Pericles of Athens and the Birth of Democracy

Kagan, Donald. Pericles of Athens and the Birth of Democracy, New York: Free Press, 1998.

Kagan is well known for his four-volume history of the Peloponnesian War ( The Outbreak of the Peloponnesian War , LJ 1/5/70; The Archidamian War , 1974; The Peace of Nicias and the Sicilian Expedition, 1981; The Fall of the Athenian Empire, 1987, all Cornell Univ. Pr.). His latest work is the first genuine biography of Pericles in English since A.R. Burn’s Pericles and Athens (1949) and the most spirited defense of the Athenian democracy since W.G. Forrest’s The Emergence of Greek Democracy (1966).

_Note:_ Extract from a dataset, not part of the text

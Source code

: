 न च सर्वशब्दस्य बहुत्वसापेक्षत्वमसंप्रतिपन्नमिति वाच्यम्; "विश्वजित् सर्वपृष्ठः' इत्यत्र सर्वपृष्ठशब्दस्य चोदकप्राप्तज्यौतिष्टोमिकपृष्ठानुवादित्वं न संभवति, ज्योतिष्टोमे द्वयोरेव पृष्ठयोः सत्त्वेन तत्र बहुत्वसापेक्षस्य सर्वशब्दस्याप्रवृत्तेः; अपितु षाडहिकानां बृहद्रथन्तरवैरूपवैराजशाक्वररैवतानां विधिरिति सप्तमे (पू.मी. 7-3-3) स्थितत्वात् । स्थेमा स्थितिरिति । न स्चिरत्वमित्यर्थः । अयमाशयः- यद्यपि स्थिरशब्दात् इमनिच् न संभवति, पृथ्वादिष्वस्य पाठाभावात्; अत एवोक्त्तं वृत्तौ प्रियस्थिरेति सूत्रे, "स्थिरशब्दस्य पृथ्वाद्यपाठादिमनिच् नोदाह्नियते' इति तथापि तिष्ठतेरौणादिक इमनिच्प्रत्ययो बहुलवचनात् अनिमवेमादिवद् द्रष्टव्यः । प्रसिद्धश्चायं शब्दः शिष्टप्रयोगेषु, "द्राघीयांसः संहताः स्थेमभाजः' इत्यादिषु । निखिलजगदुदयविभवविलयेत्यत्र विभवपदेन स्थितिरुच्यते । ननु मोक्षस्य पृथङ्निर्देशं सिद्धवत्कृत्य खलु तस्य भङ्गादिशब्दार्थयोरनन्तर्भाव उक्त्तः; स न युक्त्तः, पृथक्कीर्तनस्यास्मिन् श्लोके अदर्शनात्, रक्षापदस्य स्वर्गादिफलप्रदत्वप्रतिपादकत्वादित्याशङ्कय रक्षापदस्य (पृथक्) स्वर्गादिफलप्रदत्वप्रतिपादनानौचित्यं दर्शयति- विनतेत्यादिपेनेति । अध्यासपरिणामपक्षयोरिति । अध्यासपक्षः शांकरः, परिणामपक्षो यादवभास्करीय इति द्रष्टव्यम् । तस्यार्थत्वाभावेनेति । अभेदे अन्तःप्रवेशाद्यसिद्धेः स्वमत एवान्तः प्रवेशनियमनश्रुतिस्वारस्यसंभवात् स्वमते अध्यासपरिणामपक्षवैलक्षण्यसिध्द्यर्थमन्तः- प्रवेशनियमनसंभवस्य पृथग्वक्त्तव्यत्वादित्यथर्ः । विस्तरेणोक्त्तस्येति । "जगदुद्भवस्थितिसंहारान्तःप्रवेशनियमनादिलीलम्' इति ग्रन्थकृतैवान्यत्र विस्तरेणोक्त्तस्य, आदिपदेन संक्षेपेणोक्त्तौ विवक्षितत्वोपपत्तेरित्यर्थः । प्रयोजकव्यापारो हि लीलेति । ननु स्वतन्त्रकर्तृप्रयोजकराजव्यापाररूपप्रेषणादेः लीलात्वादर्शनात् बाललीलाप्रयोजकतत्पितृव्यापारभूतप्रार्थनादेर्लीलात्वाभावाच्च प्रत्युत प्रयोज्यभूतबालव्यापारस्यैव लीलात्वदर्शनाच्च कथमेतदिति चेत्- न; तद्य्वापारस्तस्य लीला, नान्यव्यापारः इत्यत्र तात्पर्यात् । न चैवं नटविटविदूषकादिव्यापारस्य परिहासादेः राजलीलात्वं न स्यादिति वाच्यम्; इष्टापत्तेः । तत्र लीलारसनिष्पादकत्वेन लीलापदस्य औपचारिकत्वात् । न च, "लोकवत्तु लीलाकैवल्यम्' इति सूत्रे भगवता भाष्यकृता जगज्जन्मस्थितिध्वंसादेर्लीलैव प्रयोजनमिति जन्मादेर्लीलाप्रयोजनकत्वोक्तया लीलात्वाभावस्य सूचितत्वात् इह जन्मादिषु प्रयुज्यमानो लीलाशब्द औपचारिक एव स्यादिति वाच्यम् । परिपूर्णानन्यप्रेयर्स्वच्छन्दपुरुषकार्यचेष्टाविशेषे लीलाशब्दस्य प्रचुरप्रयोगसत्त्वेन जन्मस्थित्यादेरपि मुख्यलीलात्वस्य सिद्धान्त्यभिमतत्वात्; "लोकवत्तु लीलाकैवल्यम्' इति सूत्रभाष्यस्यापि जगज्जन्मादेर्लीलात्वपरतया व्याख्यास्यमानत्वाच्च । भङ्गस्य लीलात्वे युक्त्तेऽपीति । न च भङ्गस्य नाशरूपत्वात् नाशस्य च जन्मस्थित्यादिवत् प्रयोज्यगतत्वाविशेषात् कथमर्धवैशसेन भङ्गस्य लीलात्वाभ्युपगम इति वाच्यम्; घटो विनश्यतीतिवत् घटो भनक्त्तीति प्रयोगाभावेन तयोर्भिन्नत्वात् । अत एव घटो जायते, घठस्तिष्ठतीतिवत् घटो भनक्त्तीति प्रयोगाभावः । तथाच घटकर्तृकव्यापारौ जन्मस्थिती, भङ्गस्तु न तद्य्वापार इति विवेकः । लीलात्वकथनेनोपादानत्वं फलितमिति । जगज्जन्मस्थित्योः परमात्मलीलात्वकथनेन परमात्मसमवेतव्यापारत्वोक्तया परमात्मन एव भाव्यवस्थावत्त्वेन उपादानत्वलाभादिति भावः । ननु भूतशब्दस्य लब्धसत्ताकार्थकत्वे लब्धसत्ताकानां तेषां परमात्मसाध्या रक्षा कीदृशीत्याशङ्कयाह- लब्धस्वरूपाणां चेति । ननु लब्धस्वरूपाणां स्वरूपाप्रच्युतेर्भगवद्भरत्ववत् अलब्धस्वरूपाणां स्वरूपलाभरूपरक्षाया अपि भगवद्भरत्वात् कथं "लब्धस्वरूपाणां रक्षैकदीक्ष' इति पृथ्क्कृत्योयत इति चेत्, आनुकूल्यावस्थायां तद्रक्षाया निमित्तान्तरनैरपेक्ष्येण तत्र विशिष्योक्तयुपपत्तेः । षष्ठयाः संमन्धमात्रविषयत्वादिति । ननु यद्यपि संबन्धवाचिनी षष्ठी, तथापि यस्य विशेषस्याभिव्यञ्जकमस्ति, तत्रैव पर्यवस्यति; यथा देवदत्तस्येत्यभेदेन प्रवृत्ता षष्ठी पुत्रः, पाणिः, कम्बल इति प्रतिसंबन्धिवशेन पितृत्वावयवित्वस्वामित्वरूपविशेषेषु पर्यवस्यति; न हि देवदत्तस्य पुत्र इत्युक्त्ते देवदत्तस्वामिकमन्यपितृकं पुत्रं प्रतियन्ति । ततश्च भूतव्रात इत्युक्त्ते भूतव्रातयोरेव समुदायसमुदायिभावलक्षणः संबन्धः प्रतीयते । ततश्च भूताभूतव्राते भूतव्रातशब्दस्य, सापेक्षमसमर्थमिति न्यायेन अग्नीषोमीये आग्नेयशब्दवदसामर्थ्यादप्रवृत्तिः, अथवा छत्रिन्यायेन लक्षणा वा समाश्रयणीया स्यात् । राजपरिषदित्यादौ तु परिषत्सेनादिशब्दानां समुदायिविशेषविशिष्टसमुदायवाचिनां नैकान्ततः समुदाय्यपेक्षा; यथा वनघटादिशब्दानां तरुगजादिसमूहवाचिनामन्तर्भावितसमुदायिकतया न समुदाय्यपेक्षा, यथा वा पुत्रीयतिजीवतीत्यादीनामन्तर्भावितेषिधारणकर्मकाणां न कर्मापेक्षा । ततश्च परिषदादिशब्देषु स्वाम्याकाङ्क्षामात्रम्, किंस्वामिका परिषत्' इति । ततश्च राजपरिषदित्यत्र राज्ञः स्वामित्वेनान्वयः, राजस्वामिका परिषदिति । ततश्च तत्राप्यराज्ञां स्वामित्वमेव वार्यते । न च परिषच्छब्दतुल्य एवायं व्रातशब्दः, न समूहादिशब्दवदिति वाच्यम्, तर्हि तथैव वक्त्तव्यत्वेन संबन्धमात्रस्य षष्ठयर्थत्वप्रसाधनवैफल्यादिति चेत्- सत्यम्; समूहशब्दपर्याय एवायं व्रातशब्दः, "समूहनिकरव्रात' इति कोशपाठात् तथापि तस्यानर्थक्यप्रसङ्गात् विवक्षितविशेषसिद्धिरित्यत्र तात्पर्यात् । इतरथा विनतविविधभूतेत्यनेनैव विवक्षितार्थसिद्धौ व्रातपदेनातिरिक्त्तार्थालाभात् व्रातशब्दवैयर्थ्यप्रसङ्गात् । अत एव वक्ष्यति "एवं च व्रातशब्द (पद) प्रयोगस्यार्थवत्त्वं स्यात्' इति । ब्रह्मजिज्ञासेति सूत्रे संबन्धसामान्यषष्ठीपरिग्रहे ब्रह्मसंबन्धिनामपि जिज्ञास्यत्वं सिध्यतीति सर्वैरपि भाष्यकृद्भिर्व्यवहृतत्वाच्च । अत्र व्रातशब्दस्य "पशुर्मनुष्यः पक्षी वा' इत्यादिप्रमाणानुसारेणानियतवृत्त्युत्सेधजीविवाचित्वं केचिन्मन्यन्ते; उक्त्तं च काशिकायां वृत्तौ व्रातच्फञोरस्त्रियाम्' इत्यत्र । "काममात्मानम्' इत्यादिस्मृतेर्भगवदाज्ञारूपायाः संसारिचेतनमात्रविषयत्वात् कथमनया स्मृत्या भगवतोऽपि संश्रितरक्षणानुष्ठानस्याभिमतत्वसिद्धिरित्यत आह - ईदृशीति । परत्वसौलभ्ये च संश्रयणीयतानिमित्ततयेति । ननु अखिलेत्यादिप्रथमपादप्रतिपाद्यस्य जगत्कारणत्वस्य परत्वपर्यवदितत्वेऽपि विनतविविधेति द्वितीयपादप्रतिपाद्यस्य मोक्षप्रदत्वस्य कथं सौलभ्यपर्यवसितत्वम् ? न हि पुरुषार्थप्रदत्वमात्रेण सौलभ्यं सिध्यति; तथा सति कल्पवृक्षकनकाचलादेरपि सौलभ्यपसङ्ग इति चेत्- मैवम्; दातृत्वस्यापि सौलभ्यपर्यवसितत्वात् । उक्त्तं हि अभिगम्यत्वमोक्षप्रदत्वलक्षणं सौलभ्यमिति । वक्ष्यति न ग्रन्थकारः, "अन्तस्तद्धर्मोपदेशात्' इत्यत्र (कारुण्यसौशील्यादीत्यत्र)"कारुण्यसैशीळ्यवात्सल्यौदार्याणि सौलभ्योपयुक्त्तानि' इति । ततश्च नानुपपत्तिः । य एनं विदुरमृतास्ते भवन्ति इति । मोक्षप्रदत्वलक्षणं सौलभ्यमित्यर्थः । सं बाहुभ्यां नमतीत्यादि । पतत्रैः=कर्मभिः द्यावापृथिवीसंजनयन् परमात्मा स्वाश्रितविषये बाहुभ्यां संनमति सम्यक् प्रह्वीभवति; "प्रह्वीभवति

The book is a lively and thoughtful chronicle of the years leading up to and into the great war between the Athenians and Spartans. Pericles is cast as the tragic hero whose flaw is the very rationality with which he so skillfully guided the Athenians and forged an empire. Contrary to the charges of both ancient and modern critics, Kagan argues that the democracy was a rational, deliberate, and moderate regime, and Pericles is portrayed as the consummate visionary political leader whose great mistake was to expect everyone to think and behave as rationally as he did. This learned and passionate book is sure to cause controversy and is recommended to both academic and public libraries.
– V. Bradley Lewis, Univ. of Notre Dame, Ind.